● **Try it**: Each line of the data below goes into the copy exactly; pictures do not.

(Entries taken from a collection)
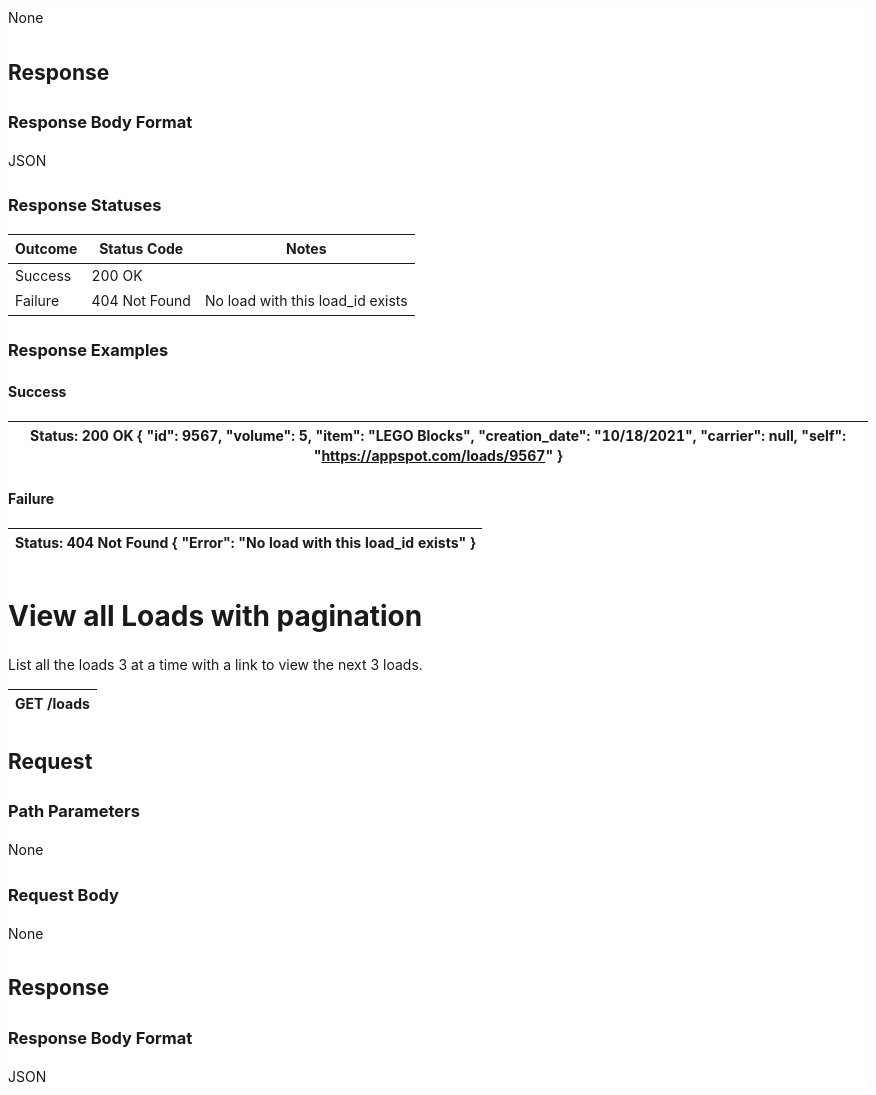 None

## Response

### Response Body Format

JSON

### Response Statuses

| **Outcome** | **Status Code** | **Notes**                        |
|-------------|-----------------|----------------------------------|
| Success     | 200 OK          |                                  |
| Failure     | 404 Not Found   | No load with this load_id exists |

### Response Examples

#### Success

| Status: 200 OK  {  "id": 9567,  "volume": 5,  "item": "LEGO Blocks",  "creation_date": "10/18/2021",  "carrier": null,  "self": "https://appspot.com/loads/9567" } |
|--------------------------------------------------------------------------------------------------------------------------------------------------------------------|

#### Failure

| Status: 404 Not Found  {  "Error": "No load with this load_id exists"  } |
|--------------------------------------------------------------------------|

# View all Loads with pagination

List all the loads 3 at a time with a link to view the next 3 loads.

| GET /loads |
|------------|

## Request

### Path Parameters

None

### Request Body

None

## Response

### Response Body Format

JSON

● **Task answer**:
 None

## Response

### Response Body Format

JSON

### Response Statuses

| **Outcome** | **Status Code** | **Notes**                        |
|-------------|-----------------|----------------------------------|
| Success     | 200 OK          |                                  |
| Failure     | 404 Not Found   | No load with this load_id exists |

### Response Examples

#### Success

| Status: 200 OK  {  "id": 9567,  "volume": 5,  "item": "LEGO Blocks",  "creation_date": "10/18/2021",  "carrier": null,  "self": "https://appspot.com/loads/9567" } |
|--------------------------------------------------------------------------------------------------------------------------------------------------------------------|

#### Failure

| Status: 404 Not Found  {  "Error": "No load with this load_id exists"  } |
|--------------------------------------------------------------------------|

# View all Loads with pagination

List all the loads 3 at a time with a link to view the next 3 loads.

| GET /loads |
|------------|

## Request

### Path Parameters

None

### Request Body

None

## Response

### Response Body Format

JSON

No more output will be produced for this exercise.